'Keep your mouth shut': Noor trial evidence shows confused moments after shooting
MINNEAPOLIS (FOX 9) - For the first time, the public can hear Justine Ruscyzk Damond call 911 the night she was shot and killed by Minneapolis Police Mohamed Noor.
The calls were part of some 300 exhibits of evidence recently presented to the jury that found Noor guilty, including the 911 calls from Damond.
The evidence can be hard to stomach, and the judge has not yet released the most graphic video footage that includes Damond’s final moments.
With emergency life-saving efforts continuing on Damond, body-worn camera footage captured confused Minneapolis Police officers establishing a crime scene.
Prosecutors had attacked MPD for the way it handled the initial scene in terms of evidence-gathering, sharing information and shutting off body cameras.
Sgt.
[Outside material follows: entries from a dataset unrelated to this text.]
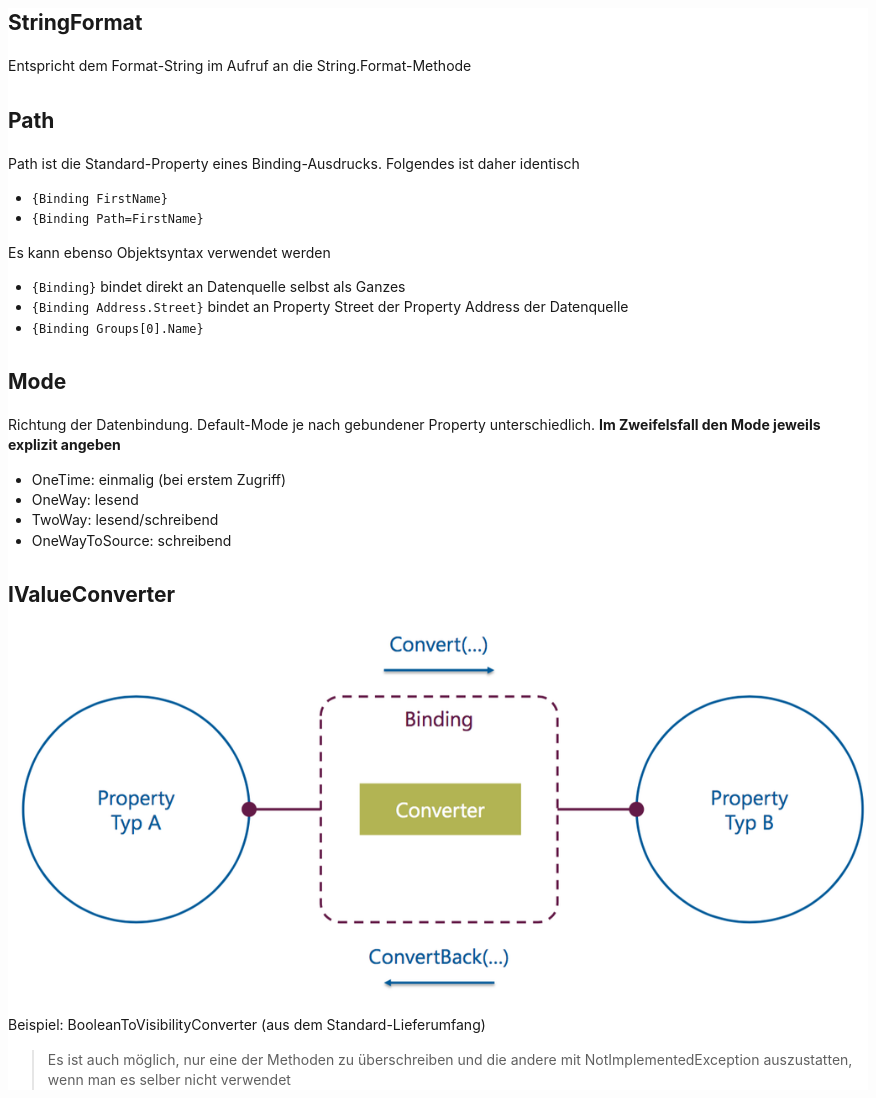 ## StringFormat

Entspricht dem Format-String im Aufruf an die String.Format-Methode

## Path

Path ist die Standard-Property eines Binding-Ausdrucks. Folgendes ist daher identisch

* `{Binding FirstName}`
* `{Binding Path=FirstName}`

Es kann ebenso Objektsyntax verwendet werden

* `{Binding}` bindet direkt an Datenquelle selbst als Ganzes
* `{Binding Address.Street}` bindet an Property Street der Property Address der Datenquelle
* `{Binding Groups[0].Name}` 

## Mode

Richtung der Datenbindung. Default-Mode je nach gebundener Property unterschiedlich. **Im Zweifelsfall den Mode jeweils explizit angeben**

* OneTime: einmalig (bei erstem Zugriff)
* OneWay: lesend
* TwoWay: lesend/schreibend
* OneWayToSource: schreibend

## IValueConverter

![195A237D-B3CE-4EB6-8E90-F19A3C2EF674](Bilder/195A237D-B3CE-4EB6-8E90-F19A3C2EF674.png)

Beispiel: BooleanToVisibilityConverter (aus dem Standard-Lieferumfang)

> Es ist auch möglich, nur eine der Methoden zu überschreiben und die andere mit NotImplementedException auszustatten, wenn man es selber nicht verwendet
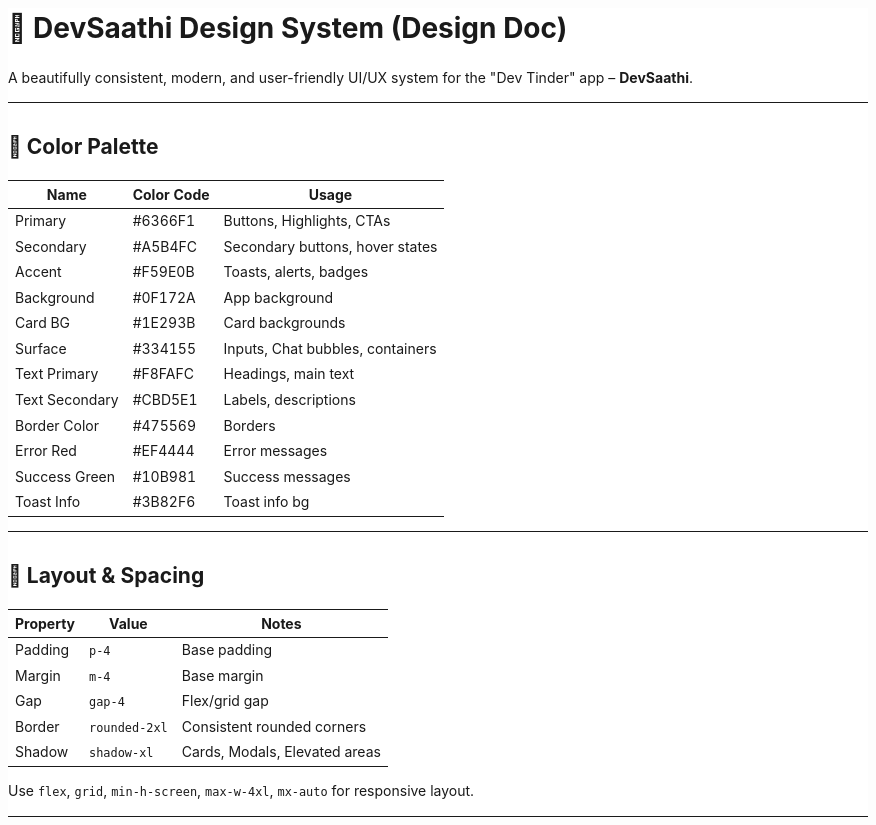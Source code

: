 # 🎨 DevSaathi Design System (Design Doc)

A beautifully consistent, modern, and user-friendly UI/UX system for the "Dev Tinder" app – **DevSaathi**.

---

## 🌈 Color Palette

| Name           | Color Code | Usage |
|----------------|------------|-------|
| Primary        | #6366F1    | Buttons, Highlights, CTAs |
| Secondary      | #A5B4FC    | Secondary buttons, hover states |
| Accent         | #F59E0B    | Toasts, alerts, badges |
| Background     | #0F172A    | App background |
| Card BG        | #1E293B    | Card backgrounds |
| Surface        | #334155    | Inputs, Chat bubbles, containers |
| Text Primary   | #F8FAFC    | Headings, main text |
| Text Secondary | #CBD5E1    | Labels, descriptions |
| Border Color   | #475569    | Borders |
| Error Red      | #EF4444    | Error messages |
| Success Green  | #10B981    | Success messages |
| Toast Info     | #3B82F6    | Toast info bg |

---

## 🧱 Layout & Spacing

| Property  | Value     | Notes |
|-----------|-----------|-------|
| Padding   | `p-4`     | Base padding |
| Margin    | `m-4`     | Base margin |
| Gap       | `gap-4`   | Flex/grid gap |
| Border    | `rounded-2xl` | Consistent rounded corners |
| Shadow    | `shadow-xl` | Cards, Modals, Elevated areas |

Use `flex`, `grid`, `min-h-screen`, `max-w-4xl`, `mx-auto` for responsive layout.

---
Shannon Barnette, who assumed the leadership role of incident commander before the investigation was eventually turned over to the BCA, spoke to Noor’s partner Matthew Harrity.
Prosecutors told the jury repeatedly that, in the heat of the moment, Harrity never mentioned a slap or bang on their squad or that he feared for his life.
Noor, meanwhile, was escorted to another vehicle, getting advice and comfort from a senior officer along the way.
“You alright?” the officer asked. “Just keep to yourself. Keep your mouth shut. Have to say anything to anybody, alright? Hop in and sit with Ringer. I’m going off.”
Another piece of evidence that put this jury at the scene’s immediate aftermath was cell phone video shot by a teenage bicyclist peddling through the neighborhood.
Harrity is shown crouched down, encouraging Damond to stay with him while telling Noor to remain calm and turn on his body camera as Noor paces away.
It is eerily quiet at the end of that alley in the moments before Damond was pronounced dead.
Since the trial, Damond’s family settled a civil lawsuit with the city of Minneapolis for a record $20 million.
Noor is currently in custody at the state’s maximum security prison in Oak Park Heights. He will be sentenced next month. His attorneys have asked the court to toss out his murder and manslaughter convictions.